Appeal from the United States District Court for the Eastern District of Virginia, at Norfolk. Richard B. Kellam, Senior District Judge. (CR-92-79-N)

Alan M. Salsbury, Assistant United States Attorney, Norfolk, Virginia, for Appellant.

Paul R. Thomson, Jr., Randy V. Cargill, Woods, Rogers & Hazlegrove, Roanoke, Virginia, for Appellee.

E.D. Va.

VACATED AND REMANDED

Before MURNAGHAN, WILKINS, and HAMILTON, Circuit Judges.

PER CURIAM:


David I. Wynne entered a guilty plea to a criminal information charging that he defrauded two banks by failing to include all his debts on personal financial statements he submitted to them with loan applications (18 U.S.C.A. § 1344 (West Supp. 1992)). The government appeals from the sentence imposed, contending that the district court erred in finding, pursuant to sentencing guideline section 2F1.1,*  that the loss involved was less than $120,000 and that the offense did not involve either more than minimal planning or a scheme to defraud more than one victim. We vacate the sentence and remand for resentencing.

Wynne's company, Wynne Leasing Associates, was left responsible for business loans which it had arranged for several clients as part of their leasing agreements after the clients defaulted. Attempting to pay off these loans and keep his business going, Wynne borrowed money from various banks so that he could make the payments. When making application for these loans, he submitted a number of personal financial statements which failed to list all his debts. He eventually defaulted, and was charged in a criminal information with submitting false statements to Jefferson National Bank in August 1988 and March 1990, and to the Bank of Tidewater in January 1989. A statement of facts signed by Wynne and attached to the information named only those two banks. The plea agreement, however, stated that the government would provide the probation office with information about any personal financial statements Wynne might have submitted to other banks.

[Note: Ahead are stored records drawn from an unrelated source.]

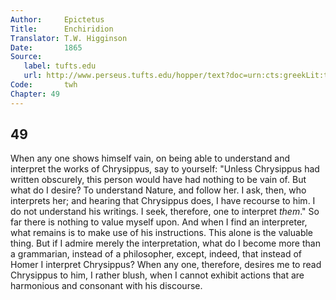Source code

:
```yaml
---
Author:     Epictetus  
Title:      Enchiridion  
Translator: T.W. Higginson  
Date:       1865  
Source:
   label: tufts.edu
   url: http://www.perseus.tufts.edu/hopper/text?doc=urn:cts:greekLit:tlg0557.tlg002.perseus-eng2:1
Code:       twh  
Chapter: 49
---
```

##  49

When any one shows himself vain, on being able to understand and interpret the
works of Chrysippus, say to yourself: "Unless Chrysippus had written obscurely,
this person would have had nothing to be vain of. But what do I desire? To
understand Nature, and follow her. I ask, then, who interprets her; and hearing
that Chrysippus does, I have recourse to him. I do not understand his writings.
I seek, therefore, one to interpret *them*." So far there is nothing to value
myself upon. And when I find an interpreter, what remains is to make use of his
instructions. This alone is the valuable thing. But if I admire merely the
interpretation, what do I become more than a grammarian, instead of a
philosopher, except, indeed, that instead of Homer I interpret Chrysippus? When
any one, therefore, desires me to read Chrysippus to him, I rather blush, when
I cannot exhibit actions that are harmonious and consonant with his discourse.


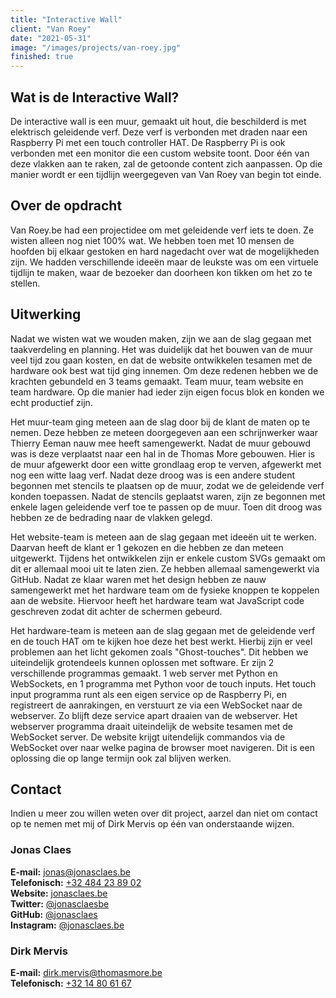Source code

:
 ```yaml
---
title: "Interactive Wall"
client: "Van Roey"
date: "2021-05-31"
image: "/images/projects/van-roey.jpg"
finished: true
---
```


## Wat is de Interactive Wall?

De interactive wall is een muur, gemaakt uit hout, die beschilderd is met elektrisch geleidende verf. Deze verf is verbonden met draden naar een Raspberry Pi met een touch controller HAT. De Raspberry Pi is ook verbonden met een monitor die een custom website toont. Door één van deze vlakken aan te raken, zal de getoonde content zich aanpassen. Op die manier wordt er een tijdlijn weergegeven van Van Roey van begin tot einde.

## Over de opdracht

Van Roey.be had een projectidee om met geleidende verf iets te doen. Ze wisten alleen nog niet 100% wat. We hebben toen met 10 mensen de hoofden bij elkaar gestoken en hard nagedacht over wat de mogelijkheden zijn. We hadden verschillende ideeën maar de leukste was om een virtuele tijdlijn te maken, waar de bezoeker dan doorheen kon tikken om het zo te stellen.

## Uitwerking

Nadat we wisten wat we wouden maken, zijn we aan de slag gegaan met taakverdeling en planning. Het was duidelijk dat het bouwen van de muur veel tijd zou gaan kosten, en dat de website ontwikkelen tesamen met de hardware ook best wat tijd ging innemen. Om deze redenen hebben we de krachten gebundeld en 3 teams gemaakt. Team muur, team website en team hardware. Op die manier had ieder zijn eigen focus blok en konden we echt productief zijn.

Het muur-team ging meteen aan de slag door bij de klant de maten op te nemen. Deze hebben ze meteen doorgegeven aan een schrijnwerker waar Thierry Eeman nauw mee heeft samengewerkt. Nadat de muur gebouwd was is deze verplaatst naar een hal in de Thomas More gebouwen. Hier is de muur afgewerkt door een witte grondlaag erop te verven, afgewerkt met nog een witte laag verf. Nadat deze droog was is een andere student begonnen met stencils te plaatsen op de muur, zodat we de geleidende verf konden toepassen. Nadat de stencils geplaatst waren, zijn ze begonnen met enkele lagen geleidende verf toe te passen op de muur. Toen dit droog was hebben ze de bedrading naar de vlakken gelegd.

Het website-team is meteen aan de slag gegaan met ideeën uit te werken. Daarvan heeft de klant er 1 gekozen en die hebben ze dan meteen uitgewerkt. Tijdens het ontwikkelen zijn er enkele custom SVGs gemaakt om dit er allemaal mooi uit te laten zien. Ze hebben allemaal samengewerkt via GitHub. Nadat ze klaar waren met het design hebben ze nauw samengewerkt met het hardware team om de fysieke knoppen te koppelen aan de website. Hiervoor heeft het hardware team wat JavaScript code geschreven zodat dit achter de schermen gebeurd.

Het hardware-team is meteen aan de slag gegaan met de geleidende verf en de touch HAT om te kijken hoe deze het best werkt. Hierbij zijn er veel problemen aan het licht gekomen zoals "Ghost-touches". Dit hebben we uiteindelijk grotendeels kunnen oplossen met software. Er zijn 2 verschillende programmas gemaakt. 1 web server met Python en WebSockets, en 1 programma met Python voor de touch inputs. Het touch input programma runt als een eigen service op de Raspberry Pi, en registreert de aanrakingen, en verstuurt ze via een WebSocket naar de webserver. Zo blijft deze service apart draaien van de webserver. Het webserver programma draait uiteindelijk de website tesamen met de WebSocket server. De website krijgt uitendelijk commandos via de WebSocket over naar welke pagina de browser moet navigeren. Dit is een oplossing die op lange termijn ook zal blijven werken.

## Contact

Indien u meer zou willen weten over dit project, aarzel dan niet om contact op te nemen met mij of Dirk Mervis op één van onderstaande wijzen.

### Jonas Claes

**E-mail:** [jonas@jonasclaes.be](mailto:jonas@jonasclaes.be)  
**Telefonisch:** [+32 484 23 89 02](tel:+32484238902)  
**Website:** [jonasclaes.be](https://jonasclaes.be)  
**Twitter:** [@jonasclaesbe](https://twitter.com/jonasclaesbe)  
**GitHub:** [@jonasclaes](https://github.com/jonasclaes)  
**Instagram:** [@jonasclaes.be](https://instagram.com/jonasclaes.be)

### Dirk Mervis

**E-mail:** [dirk.mervis@thomasmore.be](mailto:dirk.mervis@thomasmore.be)  
**Telefonisch:** [+32 14 80 61 67](tel:+3214806167)
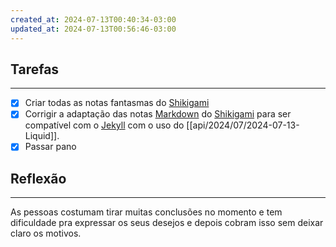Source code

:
 ```yaml
---
created_at: 2024-07-13T00:40:34-03:00
updated_at: 2024-07-13T00:56:46-03:00
---
```

## Tarefas
---
- [X] Criar todas as notas fantasmas do [Shikigami](api/2024/06/2024-06-30-Shikigami.md)
- [x] Corrigir a adaptação das notas [Markdown](_draft/2024/07/2024-07-08-Markdown.md) do [Shikigami](api/2024/06/2024-06-30-Shikigami.md) para ser compatível com o [Jekyll](_insight/2024/07/2024-07-10-Jekyll.md) com o uso do [[api/2024/07/2024-07-13-Liquid]].
- [x] Passar pano

##  Reflexão
---
As pessoas costumam tirar muitas conclusões no momento e tem dificuldade pra expressar os seus desejos e depois cobram isso sem deixar claro os motivos.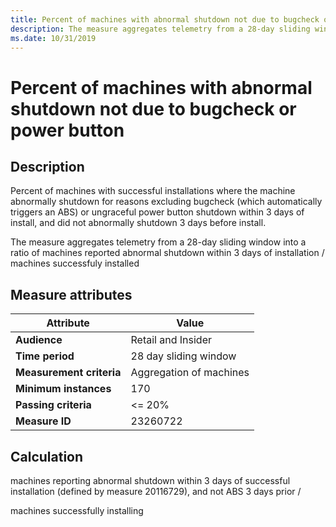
 ```yaml
---
title: Percent of machines with abnormal shutdown not due to bugcheck or power button
description: The measure aggregates telemetry from a 28-day sliding window into a ratio of machines reported abnormal shutdown within 3 days of installation / machines successfuly installed
ms.date: 10/31/2019
---
```

 
# Percent of machines with abnormal shutdown not due to bugcheck or power button

## Description

Percent of machines with successful installations where the machine abnormally shutdown for reasons excluding bugcheck (which automatically triggers an ABS) or ungraceful power button shutdown within 3 days of install, and did not abnormally shutdown 3 days before install.

The measure aggregates telemetry from a 28-day sliding window into a ratio of machines reported abnormal shutdown within 3 days of installation / machines successfuly installed

## Measure attributes

|Attribute|Value|
|----|----|
|**Audience**|Retail and Insider|
|**Time period**|28 day sliding window|
|**Measurement criteria**|Aggregation of machines|
|**Minimum instances**|170|
|**Passing criteria**|<= 20%|
|**Measure ID**|23260722|

## Calculation

machines reporting abnormal shutdown within 3 days of successful installation (defined by measure 20116729), and not ABS 3 days prior /

machines successfully installing

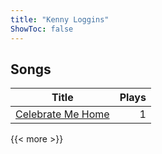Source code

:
 ```yaml
---
title: "Kenny Loggins"
ShowToc: false
---
```


## Songs
Title | Plays 
----- | -----: 
[Celebrate Me Home](/songs/celebrate-me-home) | 1

{{< more >}}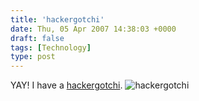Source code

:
 ```yaml
---
title: 'hackergotchi'
date: Thu, 05 Apr 2007 14:38:03 +0000
draft: false
tags: [Technology]
type: post
---
```


YAY! I have a [hackergotchi](http://en.wikipedia.org/wiki/Hackergotchi). ![hackergotchi](http://zeusville.files.wordpress.com/2007/04/hackergotchi-zeus.png)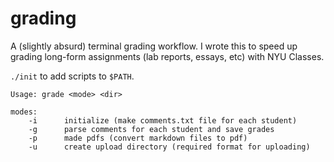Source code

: # grading

A (slightly absurd) terminal grading workflow. I wrote this to speed up grading long-form assignments (lab reports, essays, etc) with NYU Classes.  

`./init` to add scripts to `$PATH`. 

```
Usage: grade <mode> <dir>

modes:
	-i		initialize (make comments.txt file for each student) 
	-g		parse comments for each student and save grades
	-p		made pdfs (convert markdown files to pdf)
	-u		create upload directory (required format for uploading)	
```
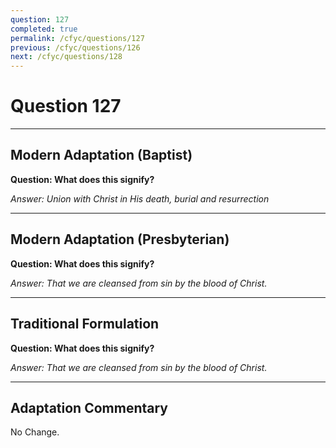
 ```yaml
---
question: 127
completed: true
permalink: /cfyc/questions/127
previous: /cfyc/questions/126
next: /cfyc/questions/128
---
```

# Question 127

---
## Modern Adaptation (Baptist)
**Question: What does this signify?**

*Answer: Union with Christ in His death, burial and resurrection*

---
## Modern Adaptation (Presbyterian)
**Question: What does this signify?**

*Answer: That we are cleansed from sin by the blood of Christ.*

---
## Traditional Formulation
**Question: What does this signify?**

*Answer: That we are cleansed from sin by the blood of Christ.*

---
## Adaptation Commentary
No Change.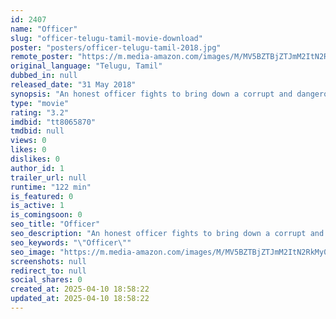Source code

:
```yaml
---
id: 2407
name: "Officer"
slug: "officer-telugu-tamil-movie-download"
poster: "posters/officer-telugu-tamil-2018.jpg"
remote_poster: "https://m.media-amazon.com/images/M/MV5BZTBjZTJmM2ItN2RkMy00OTE0LWIyOTQtZWYwNTMzNDRhZjZhXkEyXkFqcGdeQXVyNjQ3ODkxMjE@._V1_SX300.jpg"
original_language: "Telugu, Tamil"
dubbed_in: null
released_date: "31 May 2018"
synopsis: "An honest officer fights to bring down a corrupt and dangerous cop, and attempts to bring down the entire Mumbai mafia with him."
type: "movie"
rating: "3.2"
imdbid: "tt8065870"
tmdbid: null
views: 0
likes: 0
dislikes: 0
author_id: 1
trailer_url: null
runtime: "122 min"
is_featured: 0
is_active: 1
is_comingsoon: 0
seo_title: "Officer"
seo_description: "An honest officer fights to bring down a corrupt and dangerous cop, and attempts to bring down the entire Mumbai mafia with him."
seo_keywords: "\"Officer\""
seo_image: "https://m.media-amazon.com/images/M/MV5BZTBjZTJmM2ItN2RkMy00OTE0LWIyOTQtZWYwNTMzNDRhZjZhXkEyXkFqcGdeQXVyNjQ3ODkxMjE@._V1_SX300.jpg"
screenshots: null
redirect_to: null
social_shares: 0
created_at: 2025-04-10 18:58:22
updated_at: 2025-04-10 18:58:22
---
```


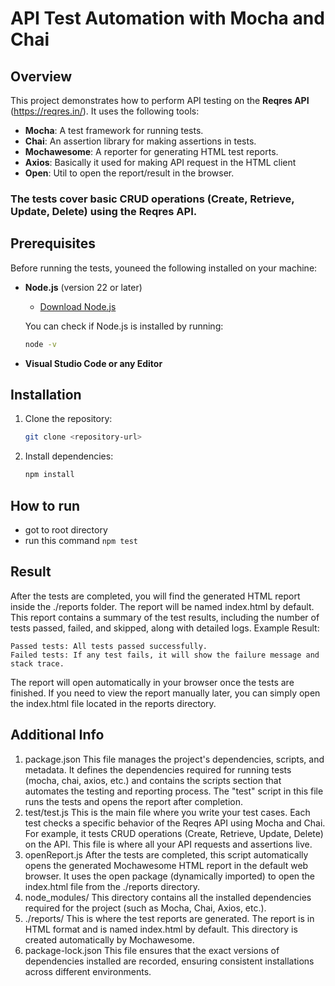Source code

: # API Test Automation with Mocha and Chai

## Overview

This project demonstrates how to perform API testing on the **Reqres API** (https://reqres.in/). It uses the following tools:

- **Mocha**: A test framework for running tests.
- **Chai**: An assertion library for making assertions in tests.
- **Mochawesome**: A reporter for generating HTML test reports.
- **Axios**: Basically it used for making API request in the HTML client
- **Open**: Util to open the report/result in the browser.

### The tests cover basic **CRUD operations** (Create, Retrieve, Update, Delete) using the Reqres API.

## Prerequisites

Before running the tests, youneed the following installed on your machine:

- **Node.js** (version 22 or later)
  - [Download Node.js](https://nodejs.org/)
  
   You can check if Node.js is installed by running:
   ```bash
   node -v
   ```
- **Visual Studio Code or any Editor**

## Installation

1. Clone the repository:

   ```bash
   git clone <repository-url>
   ```

2. Install dependencies:
   ```bash
   npm install
   ```

## How to run

- got to root directory
- run this command `npm test`

## Result 
After the tests are completed, you will find the generated HTML report inside the ./reports folder. The report will be named index.html by default. This report contains a summary of the test results, including the number of tests passed, failed, and skipped, along with detailed logs.
Example Result:

    Passed tests: All tests passed successfully.
    Failed tests: If any test fails, it will show the failure message and stack trace.

The report will open automatically in your browser once the tests are finished. If you need to view the report manually later, you can simply open the index.html file located in the reports directory.

## Additional Info

1. package.json
   This file manages the project's dependencies, scripts, and metadata. It defines the dependencies required for running tests (mocha, chai, axios, etc.) and contains the scripts section that automates the testing and reporting process. The "test" script in this file runs the tests and opens the report after completion.
2. test/test.js
   This is the main file where you write your test cases. Each test checks a specific behavior of the Reqres API using Mocha and Chai. For example, it tests CRUD operations (Create, Retrieve, Update, Delete) on the API. This file is where all your API requests and assertions live.
3. openReport.js
   After the tests are completed, this script automatically opens the generated Mochawesome HTML report in the default web browser. It uses the open package (dynamically imported) to open the index.html file from the ./reports directory.
4. node_modules/
   This directory contains all the installed dependencies required for the project (such as Mocha, Chai, Axios, etc.).
5. ./reports/
   This is where the test reports are generated. The report is in HTML format and is named index.html by default. This directory is created automatically by Mochawesome.
6. package-lock.json 
   This file ensures that the exact versions of dependencies installed are recorded, ensuring consistent installations across different environments.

The probation officer did in fact receive additional information from the government, and incorporated into the presentence report as relevant conduct two false personal financial statements which Wynne submitted with loan applications to Heritage Bank and Trust in January 1989 and January 1990; Wynne had also defaulted on one of these loans. The $15,385 loss to Heritage Bank was included in the amount of loss to the victims, which totaled $129,179, and resulted in a seven-level increase over the base offense level of six. U.S.S.G. § 2F1.1(b) (1) (H). The probation officer also recommended a twolevel increase available under subsection (b) (2) (A) and (B) for an offense involving more than minimal planning or a scheme to defraud more than one victim.

Wynne objected in writing to the inclusion of the loss to Heritage Bank and moved for a downward departure, arguing that he had been victimized both by one of the defaulting clients, who was a long-time friend, and by the two banks, which had encouraged him to try to pay off the loans rather than seek shelter in bankruptcy. At the beginning of the sentencing hearing, defense counsel withdrew Wynne's objection to the inclusion of the Heritage Bank loss, explaining that he had filed the objection before he had an opportunity to confer with Wynne.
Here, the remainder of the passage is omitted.